_What is needed_
Copy the lines below that contain "Element".

(Stored data)

_____

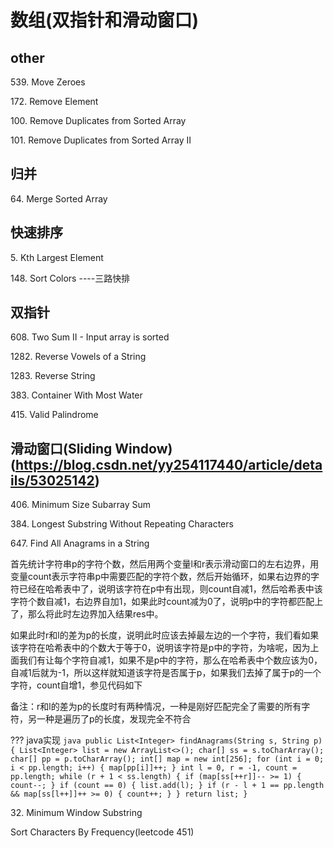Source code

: # 数组(双指针和滑动窗口)

## other
539\. Move Zeroes

172\. Remove Element

100\. Remove Duplicates from Sorted Array

101\. Remove Duplicates from Sorted Array II

## 归并
64\. Merge Sorted Array 

## 快速排序
5\. Kth Largest Element

148\. Sort Colors ----三路快排

## 双指针
608\. Two Sum II - Input array is sorted

1282\. Reverse Vowels of a String

1283\. Reverse String

383\. Container With Most Water

415\. Valid Palindrome

## 滑动窗口(Sliding Window)(https://blog.csdn.net/yy254117440/article/details/53025142)
406\. Minimum Size Subarray Sum

384\. Longest Substring Without Repeating Characters

647\. Find All Anagrams in a String

首先统计字符串p的字符个数，然后用两个变量l和r表示滑动窗口的左右边界，用变量count表示字符串p中需要匹配的字符个数，然后开始循环，如果右边界的字符已经在哈希表中了，说明该字符在p中有出现，则count自减1，然后哈希表中该字符个数自减1，右边界自加1，如果此时count减为0了，说明p中的字符都匹配上了，那么将此时左边界加入结果res中。

如果此时r和l的差为p的长度，说明此时应该去掉最左边的一个字符，我们看如果该字符在哈希表中的个数大于等于0，说明该字符是p中的字符，为啥呢，因为上面我们有让每个字符自减1，如果不是p中的字符，那么在哈希表中个数应该为0，自减1后就为-1，所以这样就知道该字符是否属于p，如果我们去掉了属于p的一个字符，count自增1，参见代码如下

备注：r和l的差为p的长度时有两种情况，一种是刚好匹配完全了需要的所有字符，另一种是遍历了p的长度，发现完全不符合

??? java实现
	```java
	public List<Integer> findAnagrams(String s, String p) {
			List<Integer> list = new ArrayList<>();
			char[] ss = s.toCharArray();
			char[] pp = p.toCharArray();
			int[] map = new int[256];
			for (int i = 0; i < pp.length; i++) {
				map[pp[i]]++;
			}
			int l = 0, r = -1, count = pp.length;
			while (r + 1 < ss.length) {
				if (map[ss[++r]]-- >= 1) {
					count--;
				}
				if (count == 0) {
					list.add(l);
				}
				if (r - l + 1 == pp.length && map[ss[l++]]++ >= 0) {
					count++;
				}
			}
			return list;
		}
	```

32\. Minimum Window Substring


Sort Characters By Frequency(leetcode 451)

_____

_Exercise response_
172\. Remove Element
5\. Kth Largest Element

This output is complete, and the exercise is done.